そういう時に「絶対に自分の意見のほうが正しい」という想いがある一方で
「まぁ、人それぞれ価値観が違うからね」という考えも浮かぶことがありませんか?
この言葉は、一見すると相手の多様性を尊重する
心の広い穏やかなフレーズに聞こえます。
私もかつては、人間関係を円滑にする魔法の言葉だと思っていました。
しかし、この便利な言葉の裏には
もしかしたらあなたの思考を停止させ
成長を阻害する「底無し沼」が隠されているかもしれません。
「人それぞれ」が思考停止を生む3つの落とし穴
なぜ「人それぞれで価値観は違う」という言葉が
時に私たちの思考を停止させてしまうのでしょうか?
そこには、大きく分けて3つの落とし穴があります。
①その一言が対人関係を閉ざす
「価値観が違うから仕方ない」と割り切ることで、相手の意見や行動の背景にある本質的な理由を探求する努力を放棄してしまいます。
・「なぜそう考えるのか?」
・「何がそうさせているのか?」
という問いを立てることをやめてしまうのです。
これは、対人理解の機会を失い、表面的な関係性で
終わらせてしまう事につながります。
②自分を失う思考停止タイム
他者の価値観を「違うもの」として片付けることは
同時に自分の価値観を客観的に見つめ直す機会を失うことでもあります。
・「自分はなぜそう思うのか?」
・「本当にそれが正しいのか?」
と自問自答することなく、自分の価値観を絶対視してしまう危険性が
あります。
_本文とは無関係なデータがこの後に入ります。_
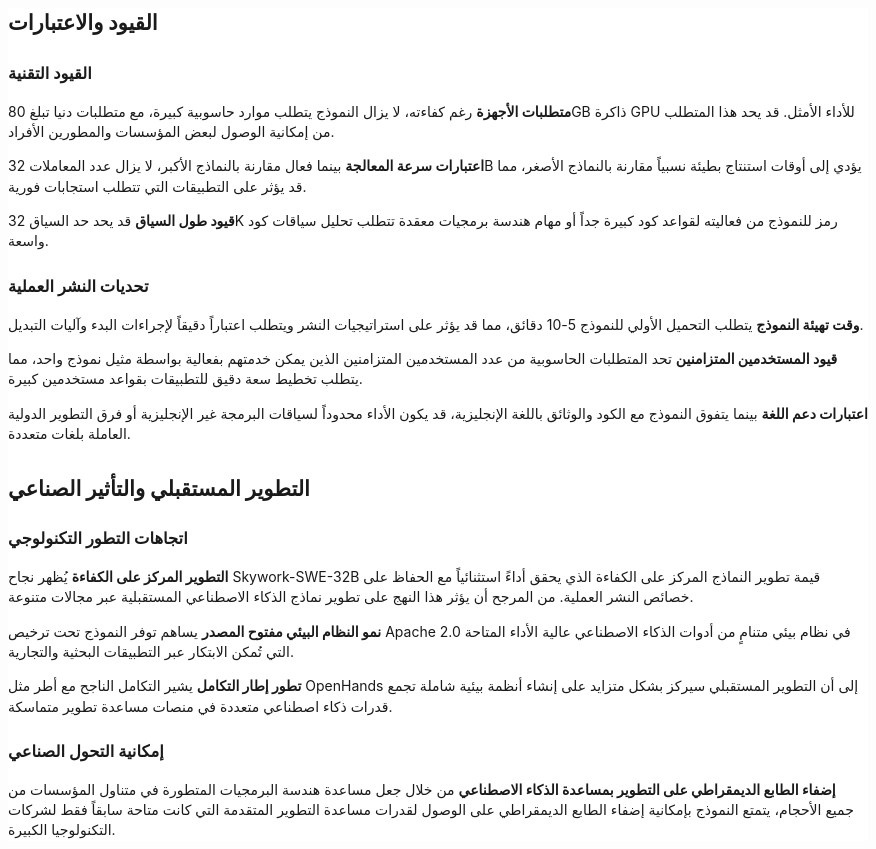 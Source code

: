 ## القيود والاعتبارات

### القيود التقنية

**متطلبات الأجهزة**
رغم كفاءته، لا يزال النموذج يتطلب موارد حاسوبية كبيرة، مع متطلبات دنيا تبلغ 80GB ذاكرة GPU للأداء الأمثل. قد يحد هذا المتطلب من إمكانية الوصول لبعض المؤسسات والمطورين الأفراد.

**اعتبارات سرعة المعالجة**
بينما فعال مقارنة بالنماذج الأكبر، لا يزال عدد المعاملات 32B يؤدي إلى أوقات استنتاج بطيئة نسبياً مقارنة بالنماذج الأصغر، مما قد يؤثر على التطبيقات التي تتطلب استجابات فورية.

**قيود طول السياق**
قد يحد حد السياق 32K رمز للنموذج من فعاليته لقواعد كود كبيرة جداً أو مهام هندسة برمجيات معقدة تتطلب تحليل سياقات كود واسعة.

### تحديات النشر العملية

**وقت تهيئة النموذج**
يتطلب التحميل الأولي للنموذج 5-10 دقائق، مما قد يؤثر على استراتيجيات النشر ويتطلب اعتباراً دقيقاً لإجراءات البدء وآليات التبديل.

**قيود المستخدمين المتزامنين**
تحد المتطلبات الحاسوبية من عدد المستخدمين المتزامنين الذين يمكن خدمتهم بفعالية بواسطة مثيل نموذج واحد، مما يتطلب تخطيط سعة دقيق للتطبيقات بقواعد مستخدمين كبيرة.

**اعتبارات دعم اللغة**
بينما يتفوق النموذج مع الكود والوثائق باللغة الإنجليزية، قد يكون الأداء محدوداً لسياقات البرمجة غير الإنجليزية أو فرق التطوير الدولية العاملة بلغات متعددة.

## التطوير المستقبلي والتأثير الصناعي

### اتجاهات التطور التكنولوجي

**التطوير المركز على الكفاءة**
يُظهر نجاح Skywork-SWE-32B قيمة تطوير النماذج المركز على الكفاءة الذي يحقق أداءً استثنائياً مع الحفاظ على خصائص النشر العملية. من المرجح أن يؤثر هذا النهج على تطوير نماذج الذكاء الاصطناعي المستقبلية عبر مجالات متنوعة.

**نمو النظام البيئي مفتوح المصدر**
يساهم توفر النموذج تحت ترخيص Apache 2.0 في نظام بيئي متنامٍ من أدوات الذكاء الاصطناعي عالية الأداء المتاحة التي تُمكن الابتكار عبر التطبيقات البحثية والتجارية.

**تطور إطار التكامل**
يشير التكامل الناجح مع أطر مثل OpenHands إلى أن التطوير المستقبلي سيركز بشكل متزايد على إنشاء أنظمة بيئية شاملة تجمع قدرات ذكاء اصطناعي متعددة في منصات مساعدة تطوير متماسكة.

### إمكانية التحول الصناعي

**إضفاء الطابع الديمقراطي على التطوير بمساعدة الذكاء الاصطناعي**
من خلال جعل مساعدة هندسة البرمجيات المتطورة في متناول المؤسسات من جميع الأحجام، يتمتع النموذج بإمكانية إضفاء الطابع الديمقراطي على الوصول لقدرات مساعدة التطوير المتقدمة التي كانت متاحة سابقاً فقط لشركات التكنولوجيا الكبيرة.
これにより、自己成長の可能性が摘み取られてしまうのです。
③成長の機会を奪う「見えない壁」
意見の相違があった際に
「どうせ価値観が違うから話しても無駄」と
対話そのものを諦めてしまうことがあります。
異なる価値観を持つ者同士が、深く議論を交わすことで
新たな視点や解決策が生まれる可能性を閉ざしてしまうのです。
これは、建設的な関係構築や問題解決を遠ざける結果を招きます。
思考停止の沼から抜け出すための3つの視点
では、私たちはどうすればこの「思考停止の底無し沼」から抜け出し
より豊かな人間関係と自己成長を実現できるのでしょうか?
その時に大切にして欲しい主な考え方を3つご紹介します。
①「なぜ?」を深掘りする興味関心を持つ
相手の価値観が自分と違うと感じたとき
そこで思考を止めずに「なぜ、その人はそう考えるのだろう?」と
一歩踏み込んで考えてみましょう。
その背景にある経験、育った環境、大切にしているものなどに
思いを馳せることで単なる「違い」ではない「理解」の糸口が見えてきます。
②自分の「当たり前」を疑う勇気
「人それぞれ」と断じる前に、「自分の価値観が本当に絶対なのか?」 と
自問自答してみましょう。
多様な意見に触れることで、自分の思考の偏りに気づき、より柔軟で広い視野を持つことができます。それは、凝り固まった思考を解き放つ第一歩です。
③「対話」を諦めない粘り強い姿勢
意見が異なる相手との対話は、時に労力が必要ですが
そこで生まれる摩擦こそが、新たな創造の源泉となることがあります。
「違い」を乗り越えようと努力する中で、お互いの理解が深まり
より強固な信頼関係が築かれることも少なくありません。
対話を通じて、「共通の価値」や「新たな解決策」を
見出す可能性を信じてみましょう。
言葉の裏を読む対話術
「人それぞれで価値観は違う」という言葉は
安易に使えば思考停止を招く「底無し沼」になりえます。
しかし、その言葉の裏に隠された『なぜそうなのか』を深掘りし
自分と向き合い、対話を諦めないこと。
それによって、私たちは真の多様性を受け入れ
より豊かな人間関係と自己成長を掴み取ることができるはずです。
表面的な理解で終わらせず、一歩踏み込んだ思考と対話を通じて
私たち一人ひとりが持つ「価値観」の輝きを最大限に
引き出していきませんか?
あなたの「当たり前」を見つめ直し
新たな視点を見つけるキッカケにして頂けますと幸いです。